Regulated Abl Tyrosine Kinase Activity is Critical for Cellular Adhesion. T.L. Jesse , M. Peifer. Lineberger Cancer Ctr, Univ North Carolina, Chapel Hill, NC.

   Adherens junctions (AJs) are multiprotein complexes that mediate cell-cell adhesion and are critical for tissue organization and morphogenesis. The adhesive function of AJs is dependent on cadherins. In epithelial cells, Drosophila Armadillo (Arm), the homologue of vertebrate b-catenin, is a key component of AJs that mediates linkage of cadherins to the actin cytoskeleton. Arm is critical for cell-cell adhesion during development, and our lab has found that Arm interacts genetically with the non-receptor tyrosine kinase Abelson (Abl) and its substrate, Enabled (Ena), during cell-cell adhesion in epithelial cells. To understand the functions of Abl kinase during cell adhesion, we are assessing the effects of increasing Abl tyrosine kinase activity by characterizing the phenotypes of embryos expressing an oncogenic form of Abl, Bcr-Abl, which has elevated kinase activity and contributes to the pathogenesis of leukemia. In cell culture, Bcr-Abl expression results in increased cell motility and rearrangements of the actin cytoskeleton.
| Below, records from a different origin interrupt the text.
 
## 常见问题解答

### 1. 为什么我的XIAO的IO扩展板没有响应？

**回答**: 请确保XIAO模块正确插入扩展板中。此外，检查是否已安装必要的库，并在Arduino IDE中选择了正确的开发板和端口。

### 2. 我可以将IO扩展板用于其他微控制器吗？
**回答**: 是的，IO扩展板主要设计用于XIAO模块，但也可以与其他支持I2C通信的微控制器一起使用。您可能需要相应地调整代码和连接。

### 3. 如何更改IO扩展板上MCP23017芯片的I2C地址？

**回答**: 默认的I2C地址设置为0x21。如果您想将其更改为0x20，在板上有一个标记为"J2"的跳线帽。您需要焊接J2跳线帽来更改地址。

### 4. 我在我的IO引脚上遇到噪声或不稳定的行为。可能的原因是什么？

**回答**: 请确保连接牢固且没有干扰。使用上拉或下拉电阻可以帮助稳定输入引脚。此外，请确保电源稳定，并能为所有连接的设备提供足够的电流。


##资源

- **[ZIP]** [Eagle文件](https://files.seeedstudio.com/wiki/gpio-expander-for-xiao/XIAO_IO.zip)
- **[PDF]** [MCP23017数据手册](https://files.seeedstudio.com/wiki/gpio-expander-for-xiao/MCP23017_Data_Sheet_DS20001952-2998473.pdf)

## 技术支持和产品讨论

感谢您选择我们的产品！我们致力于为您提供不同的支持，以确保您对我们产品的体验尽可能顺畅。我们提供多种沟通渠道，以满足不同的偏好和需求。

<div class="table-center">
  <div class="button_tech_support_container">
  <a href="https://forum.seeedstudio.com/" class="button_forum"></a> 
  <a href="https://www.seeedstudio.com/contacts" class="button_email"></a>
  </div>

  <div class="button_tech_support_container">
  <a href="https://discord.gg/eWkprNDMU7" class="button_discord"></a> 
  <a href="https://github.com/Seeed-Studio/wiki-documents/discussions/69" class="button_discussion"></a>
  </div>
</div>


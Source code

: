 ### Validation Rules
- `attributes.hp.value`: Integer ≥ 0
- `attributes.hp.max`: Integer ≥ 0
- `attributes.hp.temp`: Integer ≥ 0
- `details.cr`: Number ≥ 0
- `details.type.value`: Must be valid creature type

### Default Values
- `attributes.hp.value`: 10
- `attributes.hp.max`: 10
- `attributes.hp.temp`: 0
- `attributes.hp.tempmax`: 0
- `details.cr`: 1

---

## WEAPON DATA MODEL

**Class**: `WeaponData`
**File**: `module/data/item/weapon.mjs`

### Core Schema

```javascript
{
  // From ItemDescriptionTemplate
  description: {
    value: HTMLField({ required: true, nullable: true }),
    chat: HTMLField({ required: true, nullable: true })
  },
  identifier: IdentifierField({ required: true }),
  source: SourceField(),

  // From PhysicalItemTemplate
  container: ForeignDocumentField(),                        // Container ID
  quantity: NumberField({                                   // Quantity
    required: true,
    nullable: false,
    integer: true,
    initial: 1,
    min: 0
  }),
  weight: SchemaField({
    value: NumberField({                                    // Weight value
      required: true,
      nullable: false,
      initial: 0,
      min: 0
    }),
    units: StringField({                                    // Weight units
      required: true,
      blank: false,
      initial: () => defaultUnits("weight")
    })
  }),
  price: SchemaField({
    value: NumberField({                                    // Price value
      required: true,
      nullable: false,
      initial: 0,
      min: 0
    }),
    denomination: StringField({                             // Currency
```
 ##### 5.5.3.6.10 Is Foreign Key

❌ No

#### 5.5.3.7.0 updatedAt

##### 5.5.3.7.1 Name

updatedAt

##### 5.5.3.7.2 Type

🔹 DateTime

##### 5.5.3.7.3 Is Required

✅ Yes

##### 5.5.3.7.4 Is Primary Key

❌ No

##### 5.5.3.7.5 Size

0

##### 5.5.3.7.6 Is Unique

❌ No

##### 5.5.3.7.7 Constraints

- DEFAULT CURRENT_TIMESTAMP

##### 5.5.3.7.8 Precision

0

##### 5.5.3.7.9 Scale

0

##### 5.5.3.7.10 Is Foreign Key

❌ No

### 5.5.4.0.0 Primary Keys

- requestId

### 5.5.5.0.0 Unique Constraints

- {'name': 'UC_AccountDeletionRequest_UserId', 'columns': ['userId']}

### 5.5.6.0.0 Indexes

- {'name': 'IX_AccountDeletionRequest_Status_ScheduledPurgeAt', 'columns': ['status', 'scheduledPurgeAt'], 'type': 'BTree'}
We have found that Drosophila embryos ubiquitously expressing Bcr-Abl die with defects in morphogenetic processes that require cell shape changes and cell migration, including dorsal closure and germband retraction. Similar defects are observed in embryos over-expressing wild-type Abl, but not a mutant that lacks kinase activity, supporting the idea that regulated tyrosine kinase activity of Abl is critical for cell-cell adhesion in epithelial tissues. We hypothesize that Abl substrates play key roles at AJs and that Abl phosphorylation regulates their function. In support of this, Bcr-Abl localizes primarily to cell junctions; similarly, overall tyrosine phosphorylation levels are increased at cell junctions. Furthermore, we observe increased tyrosine phosphorylation levels of both Ena and Arm in the presence of Bcr-Abl. Studies to examine the effects of Bcr-Abl on other AJ components and the actin cytoskeleton are underway.